With 75 offices worldwide, ServiceNow has a strong, robust brand perspective and their own design standards that they adhere to. Built into that, however, is a flexibility that allows the Chicago office to feel different from other locations.
Exposed brick and blackened steel elements tie the office to the Fulton Market neighborhood outside, which is highly visible through the floor-to-ceiling windows and glass walls that bring in views and natural light. Other elements, such as the tic-tac-toe lighting and pebble rugs communicate ServiceNow’s playful spirit.
The main driver for a company to move into a new space or expand their existing office is growth. Building on and maintaining that growth can only be done through talent attraction and retention—which a space can support through design.
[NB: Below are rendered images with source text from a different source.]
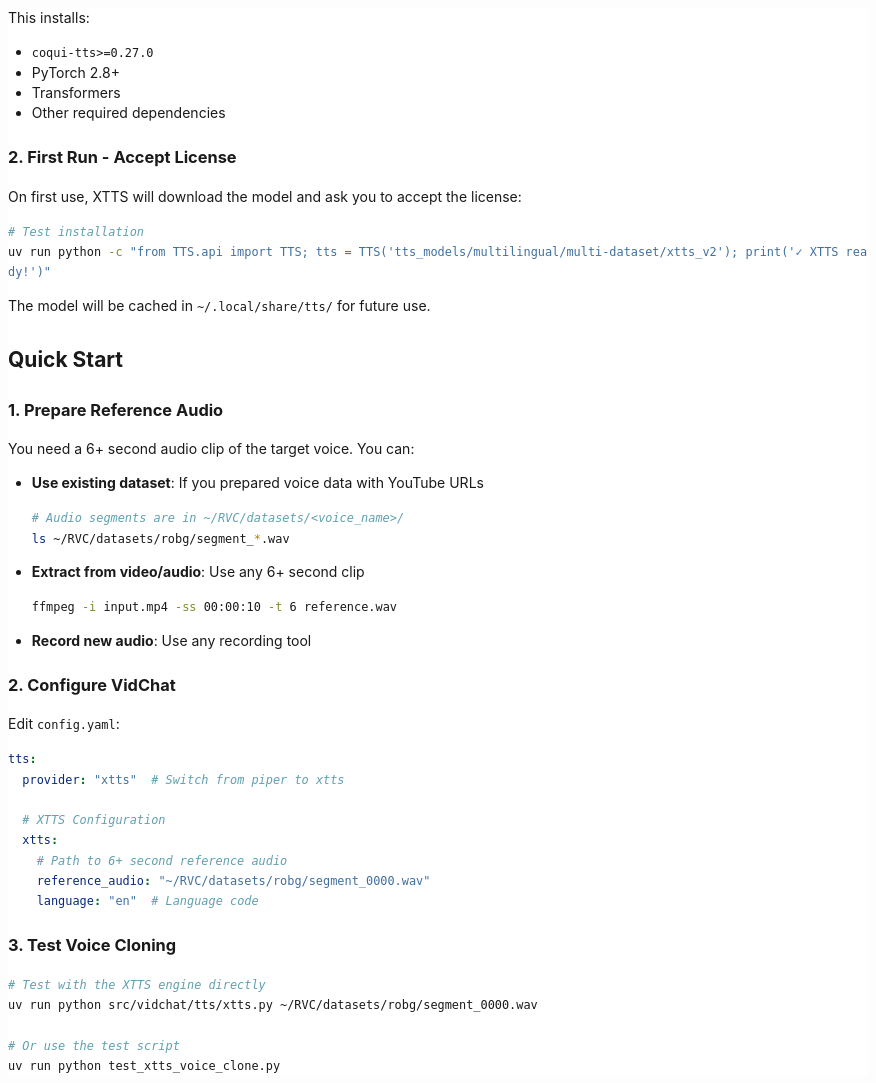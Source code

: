This installs:
- `coqui-tts>=0.27.0`
- PyTorch 2.8+
- Transformers
- Other required dependencies

### 2. First Run - Accept License

On first use, XTTS will download the model and ask you to accept the license:

```bash
# Test installation
uv run python -c "from TTS.api import TTS; tts = TTS('tts_models/multilingual/multi-dataset/xtts_v2'); print('✓ XTTS ready!')"
```

The model will be cached in `~/.local/share/tts/` for future use.

## Quick Start

### 1. Prepare Reference Audio

You need a 6+ second audio clip of the target voice. You can:

- **Use existing dataset**: If you prepared voice data with YouTube URLs
  ```bash
  # Audio segments are in ~/RVC/datasets/<voice_name>/
  ls ~/RVC/datasets/robg/segment_*.wav
  ```

- **Extract from video/audio**: Use any 6+ second clip
  ```bash
  ffmpeg -i input.mp4 -ss 00:00:10 -t 6 reference.wav
  ```

- **Record new audio**: Use any recording tool

### 2. Configure VidChat

Edit `config.yaml`:

```yaml
tts:
  provider: "xtts"  # Switch from piper to xtts

  # XTTS Configuration
  xtts:
    # Path to 6+ second reference audio
    reference_audio: "~/RVC/datasets/robg/segment_0000.wav"
    language: "en"  # Language code
```

### 3. Test Voice Cloning

```bash
# Test with the XTTS engine directly
uv run python src/vidchat/tts/xtts.py ~/RVC/datasets/robg/segment_0000.wav

# Or use the test script
uv run python test_xtts_voice_clone.py
```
The headcount at marketing software company ActiveCampaign grew four-fold in two years. Looking for a space that offered vintage appeal and an employee-centric design, the firm took 52,000 square feet in the 100-year-old One North Dearborn.
“When we were hired by them, they had moved into a spec suite that was gray with a couple of blue painted walls,” said Brown. “They knew that was not what they wanted, but they weren’t sure how they were going to translate who they were into the space.”
Eastlake’s design preserved original crown molding and added hefty wood elements to the ceiling to recreate the feel of a timber loft office. The company’s employees share a charmingly nerdy culture, evident in the conference rooms and huddle spaces. Employees nominated names for these spaces, resulting in Winterfell, Gondor and other place names from fantasy and sci-fi movies, books and television shows. In the end, this provides a level of buy-in and ownership to those who work in the office.
When branding an office, part of the equation is the employees who spend a good portion of their lives in the space, as well as clients and other visitors. Equator, a firm that designs packaging and other materials for the food and other industries, wanted an austere environment where pieces of work that they have done can communicate their own design process to both clients and recruits.
Walking in, the white walls and empty picture frames in the vestibule certainly convey that austere ambiance. But one doesn’t have to walk too far before that changes with a sprawling mural depicting a whimsical, tentacled sea creature—a metaphor for the multiple lines of service that they provide to their clients.
“There are specific questions that we ask of our clients,” said Kamien. “Is this a visitor space or is this just for your employees? For areas of employee engagement, what are you trying to address? Camaraderie, collaboration or things that speak to your cultural values? Ultimately, it really depends on the working relationships that company has with their clients.”
Located in the historic Civic Opera Building, the Equator office contains a photo studio so they can do a lot of production in house, but they can also convey that activity to visitors seeing in-progress work. Through it all, the tattooed line art creeps along the walls, sometimes subtly, but always acting as an ever-present motif to help unify the space.
Marketing agency Pivot Design enlisted Eastlake Studio to help devise a clean workplace with a neutral palette that wouldn’t distract from the creative work that they were putting together for their own clients. The result was a rectangular floor plan with a simple circulation, shot through with polished concrete floors, exposed structural elements and eye-catching glazed partitions.
“I think spaces like this show that brand is not just about the messages on the wall and the wild colors,” said Brown. “It’s more, ‘Does this feel right with who you are as a company? What is your aesthetic? Who are your people?'”
What could have been a cold and stark design was warmed up with moments of design flourish. Wanting their work to speak for itself, Pivot put examples of their creative pieces in meeting rooms. And there are lounges filled with books and reference materials that steer the space away from a clinical or museum feel toward elegance and warmth.